The teacher understands how students differ in their approaches to learning and creates instructional opportunities that are adapted to diverse learners.

As if pre-service teachers did not have enough to worry about in honing their classroom management skills, multiculturalism puts a spin on how new teachers lead their students.  The good news is that pre-service teachers, by nature, lack their own set of classroom management skills, which may be more difficult to abandon, multicultural classroom management techniques can be at the forefront of new teachers’ repertoire. New teachers who have the advantage of knowledge of multicultural classroom management skills also own the benefit of students who respect them, their fellow classmates, and the learning process.  Multicultural classroom management is a symbiotic relationship in which both teacher and students profit. 

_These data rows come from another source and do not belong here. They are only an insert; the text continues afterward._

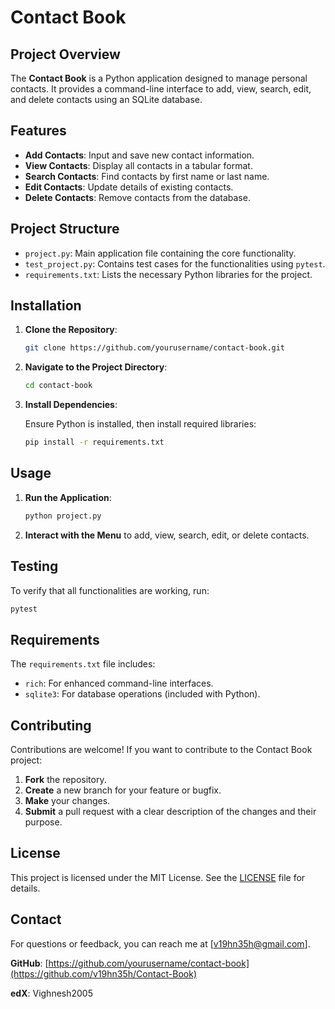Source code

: # Contact Book

## Project Overview

The **Contact Book** is a Python application designed to manage personal contacts. It provides a command-line interface to add, view, search, edit, and delete contacts using an SQLite database.

## Features

- **Add Contacts**: Input and save new contact information.
- **View Contacts**: Display all contacts in a tabular format.
- **Search Contacts**: Find contacts by first name or last name.
- **Edit Contacts**: Update details of existing contacts.
- **Delete Contacts**: Remove contacts from the database.

## Project Structure

- `project.py`: Main application file containing the core functionality.
- `test_project.py`: Contains test cases for the functionalities using `pytest`.
- `requirements.txt`: Lists the necessary Python libraries for the project.

## Installation

1. **Clone the Repository**:

    ```bash
    git clone https://github.com/yourusername/contact-book.git
    ```

2. **Navigate to the Project Directory**:

    ```bash
    cd contact-book
    ```

3. **Install Dependencies**:

    Ensure Python is installed, then install required libraries:

    ```bash
    pip install -r requirements.txt
    ```

## Usage

1. **Run the Application**:

    ```bash
    python project.py
    ```

2. **Interact with the Menu** to add, view, search, edit, or delete contacts.

## Testing

To verify that all functionalities are working, run:

```bash
pytest
```

## Requirements

The `requirements.txt` file includes:

- `rich`: For enhanced command-line interfaces.
- `sqlite3`: For database operations (included with Python).

## Contributing

Contributions are welcome! If you want to contribute to the Contact Book project:

1. **Fork** the repository.
2. **Create** a new branch for your feature or bugfix.
3. **Make** your changes.
4. **Submit** a pull request with a clear description of the changes and their purpose.

## License

This project is licensed under the MIT License. See the [LICENSE](LICENSE) file for details.

## Contact

For questions or feedback, you can reach me at [v19hn35h@gmail.com].

**GitHub**: [https://github.com/yourusername/contact-book](https://github.com/v19hn35h/Contact-Book)

**edX**: Vighnesh2005
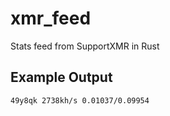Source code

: # xmr_feed

Stats feed from SupportXMR in Rust

## Example Output

```
49y8qk 2738kh/s 0.01037/0.09954
```
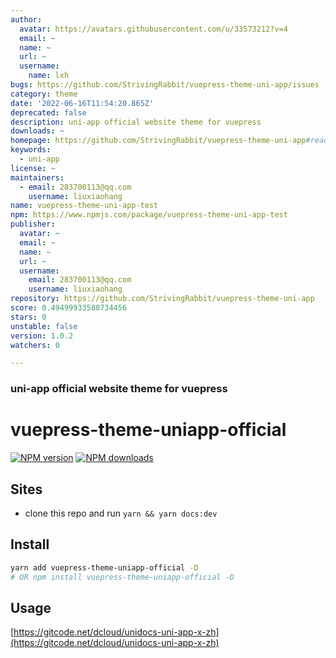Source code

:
 ```yaml
---
author:
  avatar: https://avatars.githubusercontent.com/u/33573212?v=4
  email: ~
  name: ~
  url: ~
  username:
    name: lxh
bugs: https://github.com/StrivingRabbit/vuepress-theme-uni-app/issues
category: theme
date: '2022-06-16T11:54:20.865Z'
deprecated: false
description: uni-app official website theme for vuepress
downloads: ~
homepage: https://github.com/StrivingRabbit/vuepress-theme-uni-app#readme
keywords:
  - uni-app
license: ~
maintainers:
  - email: 283700113@qq.com
    username: liuxiaohang
name: vuepress-theme-uni-app-test
npm: https://www.npmjs.com/package/vuepress-theme-uni-app-test
publisher:
  avatar: ~
  email: ~
  name: ~
  url: ~
  username:
    email: 283700113@qq.com
    username: liuxiaohang
repository: https://github.com/StrivingRabbit/vuepress-theme-uni-app
score: 0.49499933580734456
stars: 0
unstable: false
version: 1.0.2
watchers: 0

---
```


### uni-app official website theme for vuepress

# vuepress-theme-uniapp-official

[![NPM version](https://badgen.net/npm/v/vuepress-theme-uniapp-official)](https://www.npmjs.com/package/vuepress-theme-uniapp-official) [![NPM downloads](https://badgen.net/npm/dm/vuepress-theme-uniapp-official)](https://npmjs.com/package/vuepress-theme-uniapp-official)

## Sites

- clone this repo and run `yarn && yarn docs:dev`


## Install

```bash
yarn add vuepress-theme-uniapp-official -D
# OR npm install vuepress-theme-uniapp-official -D
```


## Usage

[https://gitcode.net/dcloud/unidocs-uni-app-x-zh](https://gitcode.net/dcloud/unidocs-uni-app-x-zh)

To better understand multicultural classroom management, it is vital to know what multicultural education is.  Although there are numerous interpretations of multicultural education as defined by experts in the field, multicultural education can be simply defined as an educational movement that strives to promote pluralism and to minimize racism in the classroom.  As defined by Sonia Nieto in Affirming diversity: The sociopolitical context of Multicultural Education, “Comprehensive school reform and basic education for all students that challenges all forms of discrimination, permeates instruction and interpersonal relations in the classroom, and advances the democratic principles of social justice.” (Nieto, 1992)  Multicultural education according to Nieto encompasses instruction, interpersonal relations and promotes democracy and social justice.  In order for multicultural education to be successful it must permeate the way in which teachers manage their students.